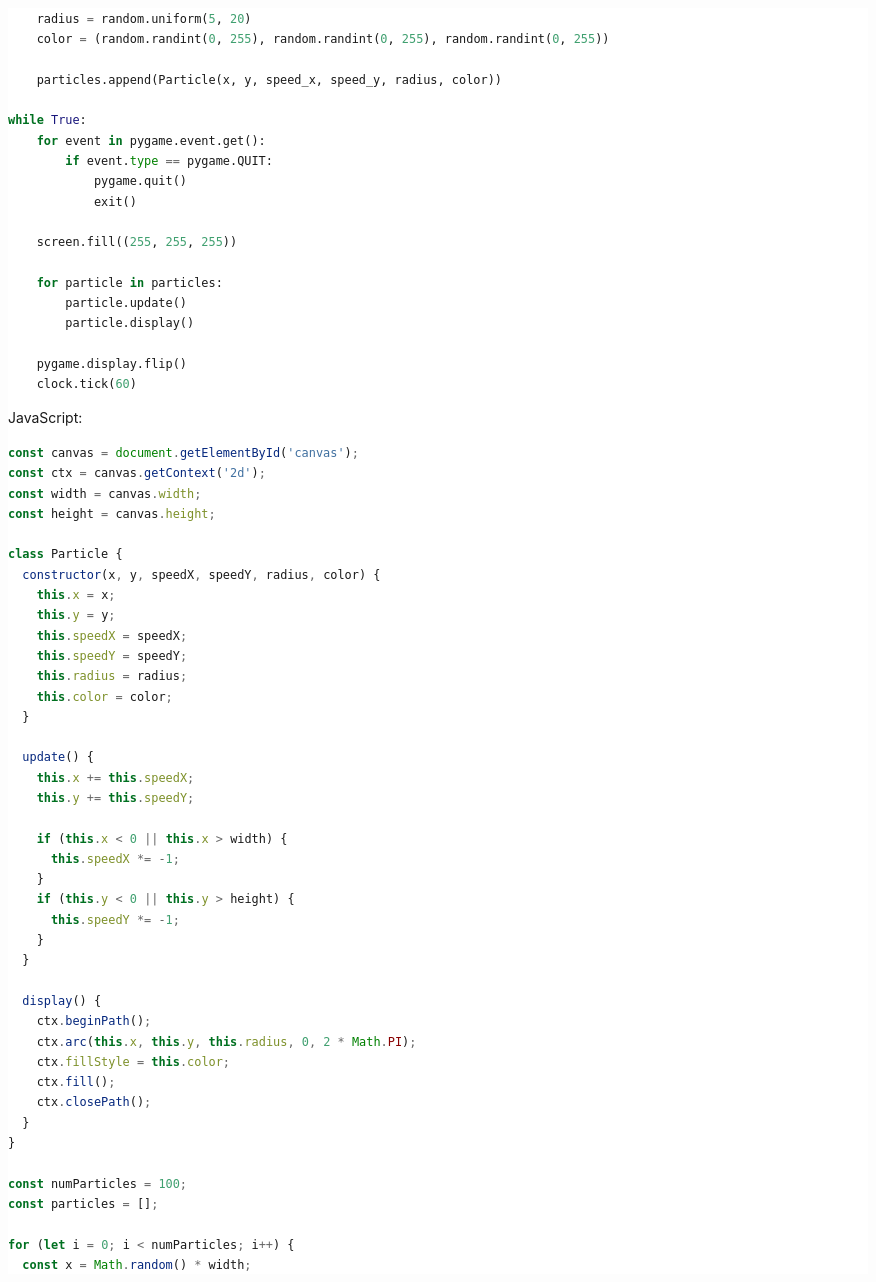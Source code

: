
 ```python
    radius = random.uniform(5, 20)
    color = (random.randint(0, 255), random.randint(0, 255), random.randint(0, 255))
    
    particles.append(Particle(x, y, speed_x, speed_y, radius, color))

while True:
    for event in pygame.event.get():
        if event.type == pygame.QUIT:
            pygame.quit()
            exit()
    
    screen.fill((255, 255, 255))
    
    for particle in particles:
        particle.update()
        particle.display()
    
    pygame.display.flip()
    clock.tick(60)
```
JavaScript:

```javascript
const canvas = document.getElementById('canvas');
const ctx = canvas.getContext('2d');
const width = canvas.width;
const height = canvas.height;

class Particle {
  constructor(x, y, speedX, speedY, radius, color) {
    this.x = x;
    this.y = y;
    this.speedX = speedX;
    this.speedY = speedY;
    this.radius = radius;
    this.color = color;
  }

  update() {
    this.x += this.speedX;
    this.y += this.speedY;

    if (this.x < 0 || this.x > width) {
      this.speedX *= -1;
    }
    if (this.y < 0 || this.y > height) {
      this.speedY *= -1;
    }
  }

  display() {
    ctx.beginPath();
    ctx.arc(this.x, this.y, this.radius, 0, 2 * Math.PI);
    ctx.fillStyle = this.color;
    ctx.fill();
    ctx.closePath();
  }
}

const numParticles = 100;
const particles = [];

for (let i = 0; i < numParticles; i++) {
  const x = Math.random() * width;
```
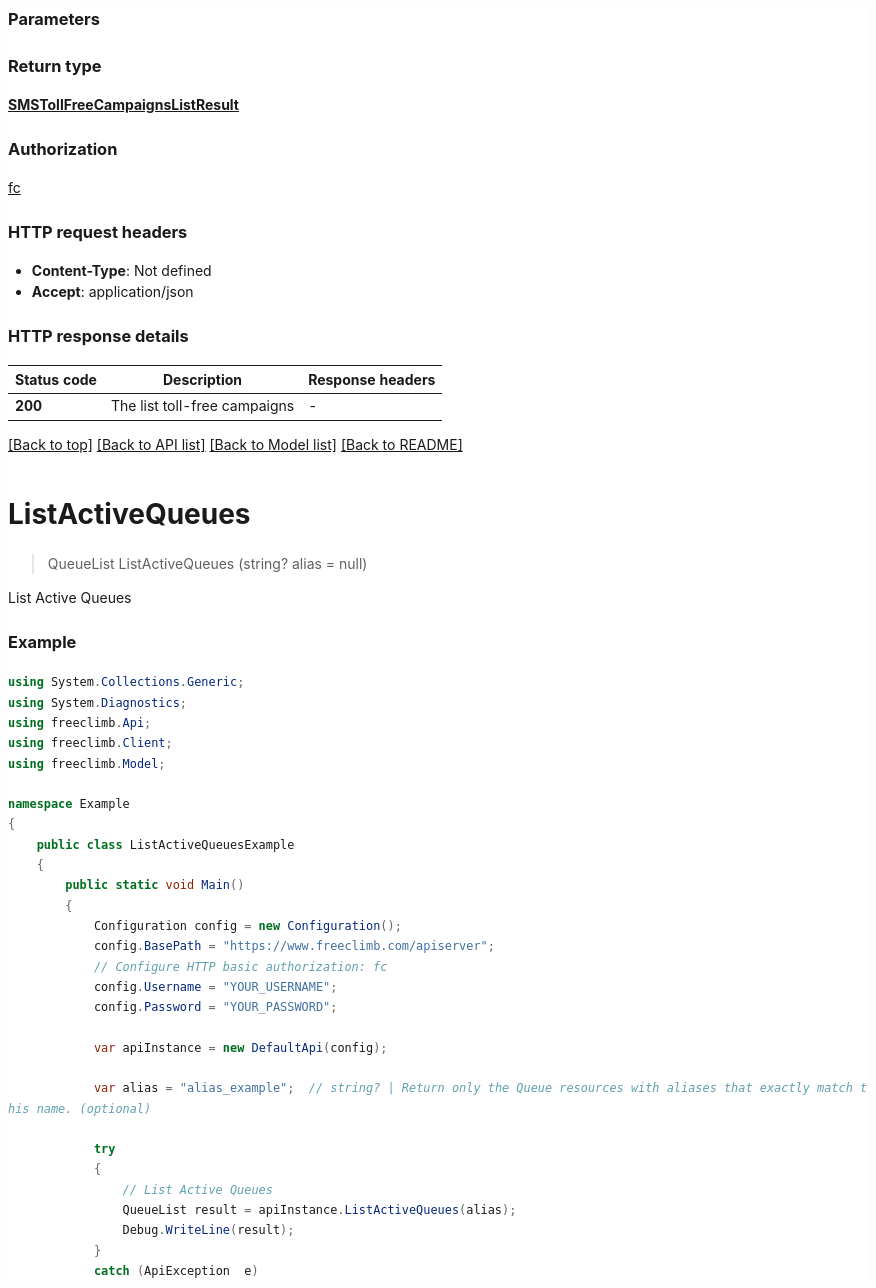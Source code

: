 ### Parameters



### Return type

[**SMSTollFreeCampaignsListResult**](SMSTollFreeCampaignsListResult.md)

### Authorization

[fc](../README.md#fc)

### HTTP request headers

 - **Content-Type**: Not defined
 - **Accept**: application/json


### HTTP response details
| Status code | Description | Response headers |
|-------------|-------------|------------------|
| **200** | The list toll-free campaigns |  -  |

[[Back to top]](#) [[Back to API list]](../README.md#documentation-for-api-endpoints) [[Back to Model list]](../README.md#documentation-for-models) [[Back to README]](../README.md)

<a id="listactivequeues"></a>
# **ListActiveQueues**
> QueueList ListActiveQueues (string? alias = null)

List Active Queues

### Example
```csharp
using System.Collections.Generic;
using System.Diagnostics;
using freeclimb.Api;
using freeclimb.Client;
using freeclimb.Model;

namespace Example
{
    public class ListActiveQueuesExample
    {
        public static void Main()
        {
            Configuration config = new Configuration();
            config.BasePath = "https://www.freeclimb.com/apiserver";
            // Configure HTTP basic authorization: fc
            config.Username = "YOUR_USERNAME";
            config.Password = "YOUR_PASSWORD";

            var apiInstance = new DefaultApi(config);
            
            var alias = "alias_example";  // string? | Return only the Queue resources with aliases that exactly match this name. (optional) 
            
            try
            {
                // List Active Queues
                QueueList result = apiInstance.ListActiveQueues(alias);
                Debug.WriteLine(result);                
            }
            catch (ApiException  e)
```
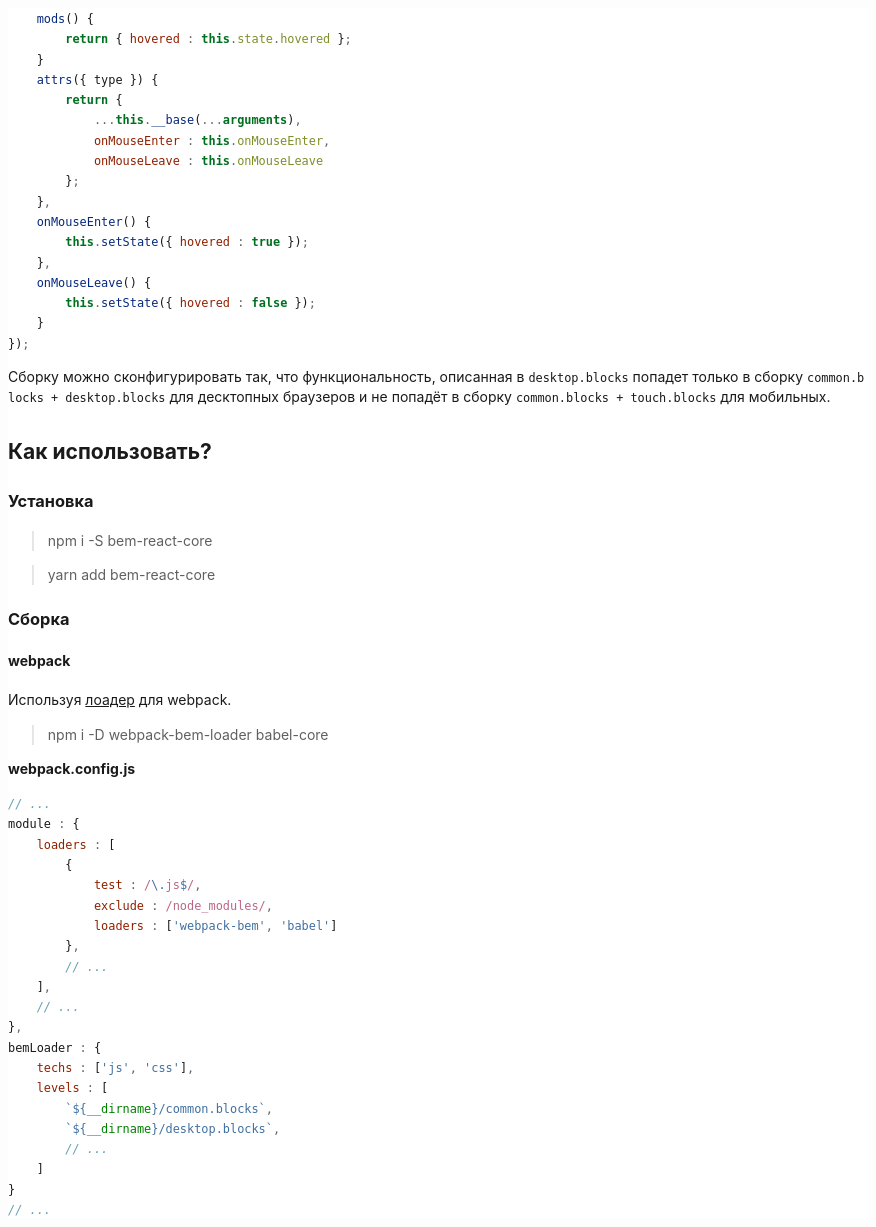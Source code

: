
 ```jsx
    mods() {
        return { hovered : this.state.hovered };
    }
    attrs({ type }) {
        return {
            ...this.__base(...arguments),
            onMouseEnter : this.onMouseEnter,
            onMouseLeave : this.onMouseLeave
        };
    },
    onMouseEnter() {
        this.setState({ hovered : true });
    },
    onMouseLeave() {
        this.setState({ hovered : false });
    }
});
```
 Сборку можно сконфигурировать так, что функциональность, описанная в `desktop.blocks` попадет только в сборку `common.blocks + desktop.blocks` для десктопных браузеров и не попадёт в сборку `common.blocks + touch.blocks` для мобильных.

## Как использовать?

### Установка

> npm i -S bem-react-core

> yarn add bem-react-core

### Сборка

#### webpack

Используя [лоадер](https://github.com/bem/webpack-bem-loader) для webpack.

> npm i -D webpack-bem-loader babel-core

__webpack.config.js__
``` js
// ...
module : {
    loaders : [
        {
            test : /\.js$/,
            exclude : /node_modules/,
            loaders : ['webpack-bem', 'babel']
        },
        // ...
    ],
    // ...
},
bemLoader : {
    techs : ['js', 'css'],
    levels : [
        `${__dirname}/common.blocks`,
        `${__dirname}/desktop.blocks`,
        // ...
    ]
}
// ...
```
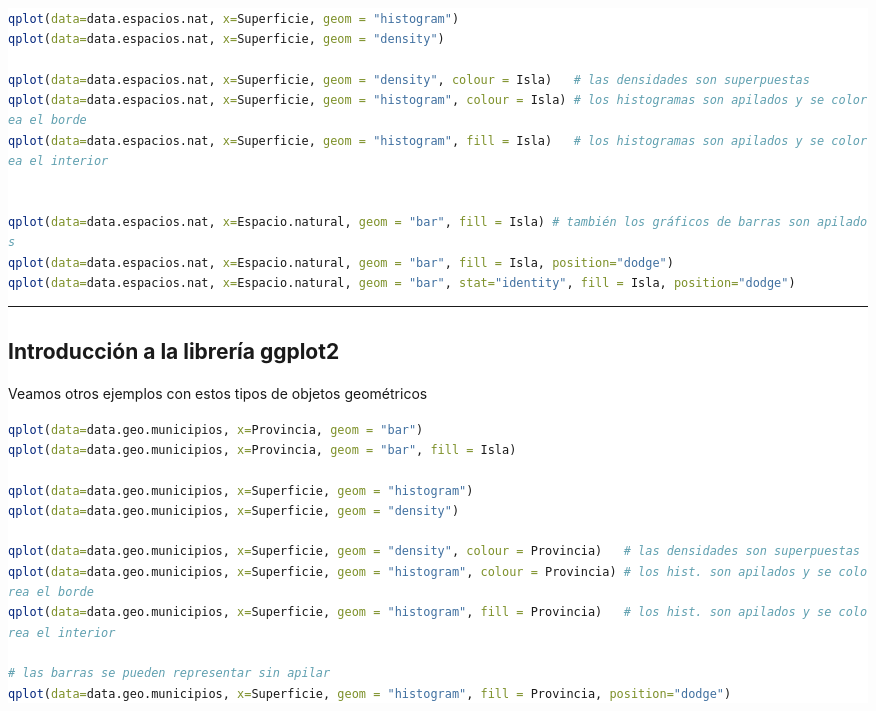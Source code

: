 
```r
qplot(data=data.espacios.nat, x=Superficie, geom = "histogram")
qplot(data=data.espacios.nat, x=Superficie, geom = "density")

qplot(data=data.espacios.nat, x=Superficie, geom = "density", colour = Isla)   # las densidades son superpuestas
qplot(data=data.espacios.nat, x=Superficie, geom = "histogram", colour = Isla) # los histogramas son apilados y se colorea el borde
qplot(data=data.espacios.nat, x=Superficie, geom = "histogram", fill = Isla)   # los histogramas son apilados y se colorea el interior


qplot(data=data.espacios.nat, x=Espacio.natural, geom = "bar", fill = Isla) # también los gráficos de barras son apilados
qplot(data=data.espacios.nat, x=Espacio.natural, geom = "bar", fill = Isla, position="dodge") 
qplot(data=data.espacios.nat, x=Espacio.natural, geom = "bar", stat="identity", fill = Isla, position="dodge") 
```


---

## Introducción a la librería ggplot2

Veamos otros ejemplos con estos tipos de objetos geométricos


```r
qplot(data=data.geo.municipios, x=Provincia, geom = "bar")
qplot(data=data.geo.municipios, x=Provincia, geom = "bar", fill = Isla)

qplot(data=data.geo.municipios, x=Superficie, geom = "histogram")
qplot(data=data.geo.municipios, x=Superficie, geom = "density")

qplot(data=data.geo.municipios, x=Superficie, geom = "density", colour = Provincia)   # las densidades son superpuestas
qplot(data=data.geo.municipios, x=Superficie, geom = "histogram", colour = Provincia) # los hist. son apilados y se colorea el borde
qplot(data=data.geo.municipios, x=Superficie, geom = "histogram", fill = Provincia)   # los hist. son apilados y se colorea el interior

# las barras se pueden representar sin apilar  
qplot(data=data.geo.municipios, x=Superficie, geom = "histogram", fill = Provincia, position="dodge")  

```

========

Your answer must be the entries repeated exactly, with no pictures.

● **Expected answer**
Source code

:
 ```python
    radius = random.uniform(5, 20)
    color = (random.randint(0, 255), random.randint(0, 255), random.randint(0, 255))
    
    particles.append(Particle(x, y, speed_x, speed_y, radius, color))

while True:
    for event in pygame.event.get():
        if event.type == pygame.QUIT:
            pygame.quit()
            exit()
    
    screen.fill((255, 255, 255))
    
    for particle in particles:
        particle.update()
        particle.display()
    
    pygame.display.flip()
    clock.tick(60)
```
JavaScript:

```javascript
const canvas = document.getElementById('canvas');
const ctx = canvas.getContext('2d');
const width = canvas.width;
const height = canvas.height;

class Particle {
  constructor(x, y, speedX, speedY, radius, color) {
    this.x = x;
    this.y = y;
    this.speedX = speedX;
    this.speedY = speedY;
    this.radius = radius;
    this.color = color;
  }

  update() {
    this.x += this.speedX;
    this.y += this.speedY;

    if (this.x < 0 || this.x > width) {
      this.speedX *= -1;
    }
    if (this.y < 0 || this.y > height) {
      this.speedY *= -1;
    }
  }

  display() {
    ctx.beginPath();
    ctx.arc(this.x, this.y, this.radius, 0, 2 * Math.PI);
    ctx.fillStyle = this.color;
    ctx.fill();
    ctx.closePath();
  }
}

const numParticles = 100;
const particles = [];

for (let i = 0; i < numParticles; i++) {
  const x = Math.random() * width;
```
Source code

: ### Parameters



### Return type

[**SMSTollFreeCampaignsListResult**](SMSTollFreeCampaignsListResult.md)

### Authorization

[fc](../README.md#fc)

### HTTP request headers

 - **Content-Type**: Not defined
 - **Accept**: application/json


### HTTP response details
| Status code | Description | Response headers |
|-------------|-------------|------------------|
| **200** | The list toll-free campaigns |  -  |

[[Back to top]](#) [[Back to API list]](../README.md#documentation-for-api-endpoints) [[Back to Model list]](../README.md#documentation-for-models) [[Back to README]](../README.md)

<a id="listactivequeues"></a>
# **ListActiveQueues**
> QueueList ListActiveQueues (string? alias = null)

List Active Queues

### Example
```csharp
using System.Collections.Generic;
using System.Diagnostics;
using freeclimb.Api;
using freeclimb.Client;
using freeclimb.Model;

namespace Example
{
    public class ListActiveQueuesExample
    {
        public static void Main()
        {
            Configuration config = new Configuration();
            config.BasePath = "https://www.freeclimb.com/apiserver";
            // Configure HTTP basic authorization: fc
            config.Username = "YOUR_USERNAME";
            config.Password = "YOUR_PASSWORD";

            var apiInstance = new DefaultApi(config);
            
            var alias = "alias_example";  // string? | Return only the Queue resources with aliases that exactly match this name. (optional) 
            
            try
            {
                // List Active Queues
                QueueList result = apiInstance.ListActiveQueues(alias);
                Debug.WriteLine(result);                
            }
            catch (ApiException  e)
```
Source code

:
 ```jsx
    mods() {
        return { hovered : this.state.hovered };
    }
    attrs({ type }) {
        return {
            ...this.__base(...arguments),
            onMouseEnter : this.onMouseEnter,
            onMouseLeave : this.onMouseLeave
        };
    },
    onMouseEnter() {
        this.setState({ hovered : true });
    },
    onMouseLeave() {
        this.setState({ hovered : false });
    }
});
```
 Сборку можно сконфигурировать так, что функциональность, описанная в `desktop.blocks` попадет только в сборку `common.blocks + desktop.blocks` для десктопных браузеров и не попадёт в сборку `common.blocks + touch.blocks` для мобильных.

## Как использовать?

### Установка

> npm i -S bem-react-core

> yarn add bem-react-core

### Сборка

#### webpack

Используя [лоадер](https://github.com/bem/webpack-bem-loader) для webpack.

> npm i -D webpack-bem-loader babel-core

__webpack.config.js__
``` js
// ...
module : {
    loaders : [
        {
            test : /\.js$/,
            exclude : /node_modules/,
            loaders : ['webpack-bem', 'babel']
        },
        // ...
    ],
    // ...
},
bemLoader : {
    techs : ['js', 'css'],
    levels : [
        `${__dirname}/common.blocks`,
        `${__dirname}/desktop.blocks`,
        // ...
    ]
}
// ...
```
Source code

: 
```r
qplot(data=data.espacios.nat, x=Superficie, geom = "histogram")
qplot(data=data.espacios.nat, x=Superficie, geom = "density")

qplot(data=data.espacios.nat, x=Superficie, geom = "density", colour = Isla)   # las densidades son superpuestas
qplot(data=data.espacios.nat, x=Superficie, geom = "histogram", colour = Isla) # los histogramas son apilados y se colorea el borde
qplot(data=data.espacios.nat, x=Superficie, geom = "histogram", fill = Isla)   # los histogramas son apilados y se colorea el interior


qplot(data=data.espacios.nat, x=Espacio.natural, geom = "bar", fill = Isla) # también los gráficos de barras son apilados
qplot(data=data.espacios.nat, x=Espacio.natural, geom = "bar", fill = Isla, position="dodge") 
qplot(data=data.espacios.nat, x=Espacio.natural, geom = "bar", stat="identity", fill = Isla, position="dodge") 
```


---

## Introducción a la librería ggplot2

Veamos otros ejemplos con estos tipos de objetos geométricos


```r
qplot(data=data.geo.municipios, x=Provincia, geom = "bar")
qplot(data=data.geo.municipios, x=Provincia, geom = "bar", fill = Isla)

qplot(data=data.geo.municipios, x=Superficie, geom = "histogram")
qplot(data=data.geo.municipios, x=Superficie, geom = "density")

qplot(data=data.geo.municipios, x=Superficie, geom = "density", colour = Provincia)   # las densidades son superpuestas
qplot(data=data.geo.municipios, x=Superficie, geom = "histogram", colour = Provincia) # los hist. son apilados y se colorea el borde
qplot(data=data.geo.municipios, x=Superficie, geom = "histogram", fill = Provincia)   # los hist. son apilados y se colorea el interior

# las barras se pueden representar sin apilar  
qplot(data=data.geo.municipios, x=Superficie, geom = "histogram", fill = Provincia, position="dodge")  

```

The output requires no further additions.